For the purpose of discussion, I'll define the following terms;

  • wrap* is wrap and/or wrap_conditional, this is in cases where the desired functionality is indistinguishable between the two. (e.g. "doesn't matter if a conditional is supplied or not")
  • the "callers", or "the caller", are any function that calls wrap* (with the same key, in the context of this discussion)
  • "the very first caller" is the first (timeline-wise) to call to wrap* or wrap_conditional, and start the inner call. This excludes any future callers.
  • "the first callers" are the callers that have called wrap* but are waiting for the inner call to complete, awaiting on a Deferred-like object.
  • "subsequent callers" are the callers excluded from the first callers, these callers

Arguments

My argument on going forward with this is to make any caller (first or subsequent) be able to evict/invalidate the cache when a conditional they give evaluates as False.

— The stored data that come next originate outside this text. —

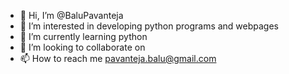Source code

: - 👋 Hi, I’m @BaluPavanteja
- 👀 I’m interested in developing python programs and webpages
- 🌱 I’m currently learning python
- 💞️ I’m looking to collaborate on 
- 📫 How to reach me pavanteja.balu@gmail.com

<!---
BaluPavanteja/BaluPavanteja is a ✨ special ✨ repository because its `README.md` (this file) appears on your GitHub profile.
You can click the Preview link to take a look at your changes.
--->
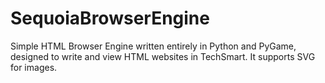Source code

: # SequoiaBrowserEngine
Simple HTML Browser Engine written entirely in Python and PyGame, designed to write and view HTML websites in TechSmart. It supports SVG for images.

My rationale for this is that calls to wrap*, as they stand now, should all have the same "effect". i.e. invalidating the cache if conditional returns False, this is the careful approach, and so any cache is invalidated whenever it is deemed unsafe or bad to be cached, "better to be safe than sorry", because invalid cache can result in anything from delays to corruption.

@richvdh's argument is to make the very first caller be able to have a say if the result should be cached, because that is semantically equivalent to how it was previously, where the call would decide if it's value is cachable or not.

I agree with this, and that was how #9358 initially approached it, with a relatively-hacky approach of having any call wrap its value in NoTimedCache (see these 5 commits).

However, I wasn't satisfied with this, and looked at alternatives (like contextvars, which I didn't feel are very stable or compatible with twisted at the moment), and eventually settled on turning the approach on its head (to avoid rewriting semantics of many functions that ResponseCache wrapped around across the codebase, the intention was to be non-invasive) by introducing wrap_conditional.

Current situation

This approach changed some semantics, because now it was the caller to decide if the result would be cached, and there wasn't a good way to get a "voice" from the called function, so it became a "counsel" of first callers that all had to agree on something being cached (better safe than sorry).

Any function could be (or could become) a caller, and so it was best to be as agnostic as possible, and don't make assumptions who would possibly be callers across the codebase (especially not assuming it'd be a controlled subset, as that creates more implicit contracts that're not easily maintainable), and just value their "opinion" (in the form of conditional) equally with vetoing.

With a set of {X Y Z} possibly being the first callers, and only the very first call being able to set the conditional, it could introduce hard-to-resolve bugs where (hypothetically) Z here being the one that introduces a faulty conditional, but then X and Y also being candidates for becoming the very first caller as well, and this creating a situation where synchronisation of these calls had to be taken into account to fix those bugs.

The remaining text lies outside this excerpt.